RSVP – http://www.tableausoftware.com/usergroups/atlanta-dec15-11
Agenda:
- Jedi Tricks – Marc Rueter, Tableau Software
- In this session, Marc will show ten powerful tricks that will make you truly the master of your analytics.
- Hands-on Training: Tips & Tricks – Andy Kriebel, Coca-Cola
- Ten powerful tricks that will speed up your work
- Authoring Brilliant Dashboards
- Information - January & February Meetings
-- This will be a hands on session - Bring your laptop and Tableau with you --
December 7, 2011
Sports Chart of the Day: When you want to emphasize rank, sort appropriately…please!
Dear Sports Chart of the Day,
I’ve been patient. I’ve added comments (which never seem to get posted/approved). And I’m frustrated. I love your blog, but you really need to make some simple changes to your charts.
You often post charts like the one below (from this blog post). You often say things like you said in this post:
Here are the top 17 teams in the NFL based on points scored and points allowed and how many wins those teams would be expected to have based on those numbers (actual record in parentheses)

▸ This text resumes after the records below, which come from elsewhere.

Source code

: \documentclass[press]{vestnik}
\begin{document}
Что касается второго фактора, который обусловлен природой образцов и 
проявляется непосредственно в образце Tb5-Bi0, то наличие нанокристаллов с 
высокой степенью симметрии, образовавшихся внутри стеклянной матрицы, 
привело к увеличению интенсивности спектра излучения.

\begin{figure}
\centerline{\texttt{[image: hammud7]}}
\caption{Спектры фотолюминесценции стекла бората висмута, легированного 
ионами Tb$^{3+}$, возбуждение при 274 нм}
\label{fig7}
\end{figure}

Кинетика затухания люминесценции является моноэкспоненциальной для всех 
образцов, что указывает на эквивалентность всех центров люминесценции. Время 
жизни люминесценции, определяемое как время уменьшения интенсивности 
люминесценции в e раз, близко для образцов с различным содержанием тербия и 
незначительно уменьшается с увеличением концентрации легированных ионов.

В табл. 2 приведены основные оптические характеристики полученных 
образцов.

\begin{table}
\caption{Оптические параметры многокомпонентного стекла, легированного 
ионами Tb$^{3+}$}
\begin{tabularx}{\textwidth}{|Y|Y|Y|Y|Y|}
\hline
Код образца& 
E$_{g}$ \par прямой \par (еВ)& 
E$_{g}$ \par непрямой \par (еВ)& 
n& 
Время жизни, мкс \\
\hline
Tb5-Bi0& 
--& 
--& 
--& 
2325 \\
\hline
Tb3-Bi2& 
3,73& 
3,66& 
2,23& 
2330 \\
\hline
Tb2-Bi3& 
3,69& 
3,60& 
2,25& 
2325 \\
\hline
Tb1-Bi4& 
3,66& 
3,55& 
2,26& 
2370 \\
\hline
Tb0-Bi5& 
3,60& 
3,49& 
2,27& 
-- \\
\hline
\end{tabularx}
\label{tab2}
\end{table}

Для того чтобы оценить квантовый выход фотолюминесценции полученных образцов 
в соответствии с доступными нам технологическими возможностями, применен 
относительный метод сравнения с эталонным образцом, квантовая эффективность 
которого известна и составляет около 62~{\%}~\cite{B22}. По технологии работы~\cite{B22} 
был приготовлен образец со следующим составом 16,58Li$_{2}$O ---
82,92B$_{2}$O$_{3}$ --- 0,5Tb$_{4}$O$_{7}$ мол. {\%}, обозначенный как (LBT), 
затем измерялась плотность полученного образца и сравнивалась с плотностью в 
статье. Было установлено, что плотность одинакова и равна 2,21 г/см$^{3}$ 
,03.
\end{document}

As a reader, it’s very clear that you are emphasizing top-to-bottom rank. Those of us that live in the western part of the world have learned to read left to right. You want us to look at the “top 17 teams”, yet the chart reads right to left. Please, please start sorting your ranking charts in the appropriate order, descending in this case. Trust me, this will improve your message.
Respectfully,
Andy
December 6, 2011
When income grows, who gains? Find out for yourself.
Anyone who follow this blog know how much I despise pie charts, but there are times when I tip my cap to someone that does them well. As much as it pains me to say it, pie charts are not ALWAYS evil.
The viz below is a great example of how to use a pie chart well (from the State of Working America blog):
- There are a maximum of four slices to this pie chart
- You can very quickly see how dominant one slice is versus the others
- The colors contrast well enough to not have to constantly refer to the legend
Click on the image to interact (you will be taken to the source site).
I guess what caught me most off-guard about this chart is the summary text when you choose 2002-2008. All income growth went to the top 10%. I had no idea! A great chart can indeed tell a great story, or better yet, let the reader discover the story for themselves.
December 4, 2011
Choosing a good chart type – A Cheat Sheet
Charles Schaefer’s session at TCC11 “Understanding and Working with Chart Types” included this decent flow diagram for choosing a chart type. As the title says, it’s “A Thought-Starter”. In other words, use it as a way to get you going down the right path. This absolutely shouldn’t be taken as gospel; use your common sense. For example:
- Don’t ever create 3D area charts. In fact, don’t ever create a 3D chart of ANY kind.
- Never create a circular area chart
- When created a stacked column chart don’t connecting the same colored bars with lines.
You can download the materials from Charles’ session here. Included are a JPG and PDF version of the flow chart.
The flowchart originates from a blog post back in 2006 on The Extreme Presentation Method blog. This blog, in turn, links to an interactive version of the chart chooser on Juice Analytics. Although Tableau does a lot of this thinking for you, definitely check out the interactive tool to get a feel for some best practices and download the sample excel workbooks to quickly recreate these charts yourself.